**Problem details**
Check each line below for the word "merely", and copy those that have it.

**The data**
++++

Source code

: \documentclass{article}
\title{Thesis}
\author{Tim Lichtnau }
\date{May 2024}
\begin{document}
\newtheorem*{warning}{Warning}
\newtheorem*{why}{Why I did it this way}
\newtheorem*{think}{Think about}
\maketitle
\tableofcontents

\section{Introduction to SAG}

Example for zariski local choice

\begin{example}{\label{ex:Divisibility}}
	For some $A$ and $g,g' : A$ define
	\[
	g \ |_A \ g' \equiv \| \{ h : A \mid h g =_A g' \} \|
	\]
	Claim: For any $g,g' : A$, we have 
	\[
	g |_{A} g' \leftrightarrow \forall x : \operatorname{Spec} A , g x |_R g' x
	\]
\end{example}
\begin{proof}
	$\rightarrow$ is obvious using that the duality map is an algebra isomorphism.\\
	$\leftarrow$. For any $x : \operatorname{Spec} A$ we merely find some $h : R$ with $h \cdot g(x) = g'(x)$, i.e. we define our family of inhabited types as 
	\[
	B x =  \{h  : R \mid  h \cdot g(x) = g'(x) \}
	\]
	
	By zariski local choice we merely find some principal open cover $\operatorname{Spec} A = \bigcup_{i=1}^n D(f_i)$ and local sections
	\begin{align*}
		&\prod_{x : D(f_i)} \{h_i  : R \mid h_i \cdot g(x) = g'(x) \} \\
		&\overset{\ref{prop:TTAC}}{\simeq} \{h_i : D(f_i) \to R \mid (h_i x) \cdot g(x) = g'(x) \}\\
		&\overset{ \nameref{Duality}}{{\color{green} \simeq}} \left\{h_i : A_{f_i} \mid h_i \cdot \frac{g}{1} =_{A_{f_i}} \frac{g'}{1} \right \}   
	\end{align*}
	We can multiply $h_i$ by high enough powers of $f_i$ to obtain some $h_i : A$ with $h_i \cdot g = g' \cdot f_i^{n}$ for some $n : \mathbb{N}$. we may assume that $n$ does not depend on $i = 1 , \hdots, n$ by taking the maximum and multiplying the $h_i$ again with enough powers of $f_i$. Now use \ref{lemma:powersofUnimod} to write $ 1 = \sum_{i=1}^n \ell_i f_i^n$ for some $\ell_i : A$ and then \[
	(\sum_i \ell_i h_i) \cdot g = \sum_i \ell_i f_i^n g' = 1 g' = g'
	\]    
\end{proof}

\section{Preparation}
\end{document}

++++

**The completed task**
	$\leftarrow$. For any $x : \operatorname{Spec} A$ we merely find some $h : R$ with $h \cdot g(x) = g'(x)$, i.e. we define our family of inhabited types as 
	By zariski local choice we merely find some principal open cover $\operatorname{Spec} A = \bigcup_{i=1}^n D(f_i)$ and local sections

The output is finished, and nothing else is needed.